• _EXERCISE PROMPT_
Repeat, exactly and alone, every line from the line that contains "### Special Abilities" to the end of the entries.

Plain-text document sources:
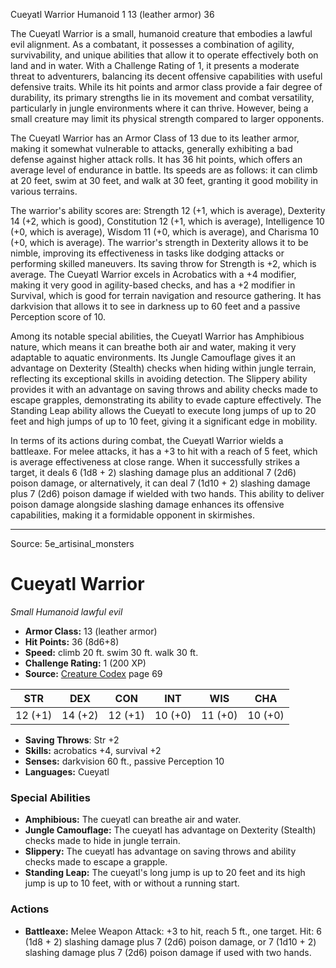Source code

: <MonsterName/>Cueyatl Warrior</MonsterName>
<CreatureType/>Humanoid</CreatureType>
<CR/>1</CR>
<AC/>13 (leather armor)</AC>
<HP/>36</HP>
<summary>The Cueyatl Warrior is a small, humanoid creature that embodies a lawful evil alignment. As a combatant, it possesses a combination of agility, survivability, and unique abilities that allow it to operate effectively both on land and in water. With a Challenge Rating of 1, it presents a moderate threat to adventurers, balancing its decent offensive capabilities with useful defensive traits. While its hit points and armor class provide a fair degree of durability, its primary strengths lie in its movement and combat versatility, particularly in jungle environments where it can thrive. However, being a small creature may limit its physical strength compared to larger opponents.</summary>

<detail>

The Cueyatl Warrior has an Armor Class of 13 due to its leather armor, making it somewhat vulnerable to attacks, generally exhibiting a bad defense against higher attack rolls. It has 36 hit points, which offers an average level of endurance in battle. Its speeds are as follows: it can climb at 20 feet, swim at 30 feet, and walk at 30 feet, granting it good mobility in various terrains.

The warrior's ability scores are: Strength 12 (+1, which is average), Dexterity 14 (+2, which is good), Constitution 12 (+1, which is average), Intelligence 10 (+0, which is average), Wisdom 11 (+0, which is average), and Charisma 10 (+0, which is average). The warrior's strength in Dexterity allows it to be nimble, improving its effectiveness in tasks like dodging attacks or performing skilled maneuvers. Its saving throw for Strength is +2, which is average. The Cueyatl Warrior excels in Acrobatics with a +4 modifier, making it very good in agility-based checks, and has a +2 modifier in Survival, which is good for terrain navigation and resource gathering. It has darkvision that allows it to see in darkness up to 60 feet and a passive Perception score of 10.

Among its notable special abilities, the Cueyatl Warrior has Amphibious nature, which means it can breathe both air and water, making it very adaptable to aquatic environments. Its Jungle Camouflage gives it an advantage on Dexterity (Stealth) checks when hiding within jungle terrain, reflecting its exceptional skills in avoiding detection. The Slippery ability provides it with an advantage on saving throws and ability checks made to escape grapples, demonstrating its ability to evade capture effectively. The Standing Leap ability allows the Cueyatl to execute long jumps of up to 20 feet and high jumps of up to 10 feet, giving it a significant edge in mobility.

In terms of its actions during combat, the Cueyatl Warrior wields a battleaxe. For melee attacks, it has a +3 to hit with a reach of 5 feet, which is average effectiveness at close range. When it successfully strikes a target, it deals 6 (1d8 + 2) slashing damage plus an additional 7 (2d6) poison damage, or alternatively, it can deal 7 (1d10 + 2) slashing damage plus 7 (2d6) poison damage if wielded with two hands. This ability to deliver poison damage alongside slashing damage enhances its offensive capabilities, making it a formidable opponent in skirmishes.</detail>



---

Source: 5e_artisinal_monsters

# Cueyatl Warrior

*Small* *Humanoid* *lawful evil*

- **Armor Class:** 13 (leather armor)
- **Hit Points:** 36 (8d6+8)
- **Speed:** climb 20 ft. swim 30 ft. walk 30 ft.
- **Challenge Rating:** 1 (200 XP)
- **Source:** [Creature Codex](https://koboldpress.com/kpstore/product/creature-codex-for-5th-edition-dnd) page 69

| STR | DEX | CON | INT | WIS | CHA |
| --- | --- | --- | --- | --- | --- |
| 12 (+1) | 14 (+2) | 12 (+1) | 10 (+0) | 11 (+0) | 10 (+0) |

- **Saving Throws**: Str +2
- **Skills:** acrobatics +4, survival +2
- **Senses:** darkvision 60 ft., passive Perception 10
- **Languages:** Cueyatl

### Special Abilities

- **Amphibious:** The cueyatl can breathe air and water.
- **Jungle Camouflage:** The cueyatl has advantage on Dexterity (Stealth) checks made to hide in jungle terrain.
- **Slippery:** The cueyatl has advantage on saving throws and ability checks made to escape a grapple.
- **Standing Leap:** The cueyatl's long jump is up to 20 feet and its high jump is up to 10 feet, with or without a running start.

### Actions

- **Battleaxe:** Melee Weapon Attack: +3 to hit, reach 5 ft., one target. Hit: 6 (1d8 + 2) slashing damage plus 7 (2d6) poison damage, or 7 (1d10 + 2) slashing damage plus 7 (2d6) poison damage if used with two hands.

• _ANSWER FOR THE TASK_
### Special Abilities

- **Amphibious:** The cueyatl can breathe air and water.
- **Jungle Camouflage:** The cueyatl has advantage on Dexterity (Stealth) checks made to hide in jungle terrain.
- **Slippery:** The cueyatl has advantage on saving throws and ability checks made to escape a grapple.
- **Standing Leap:** The cueyatl's long jump is up to 20 feet and its high jump is up to 10 feet, with or without a running start.

### Actions

- **Battleaxe:** Melee Weapon Attack: +3 to hit, reach 5 ft., one target. Hit: 6 (1d8 + 2) slashing damage plus 7 (2d6) poison damage, or 7 (1d10 + 2) slashing damage plus 7 (2d6) poison damage if used with two hands.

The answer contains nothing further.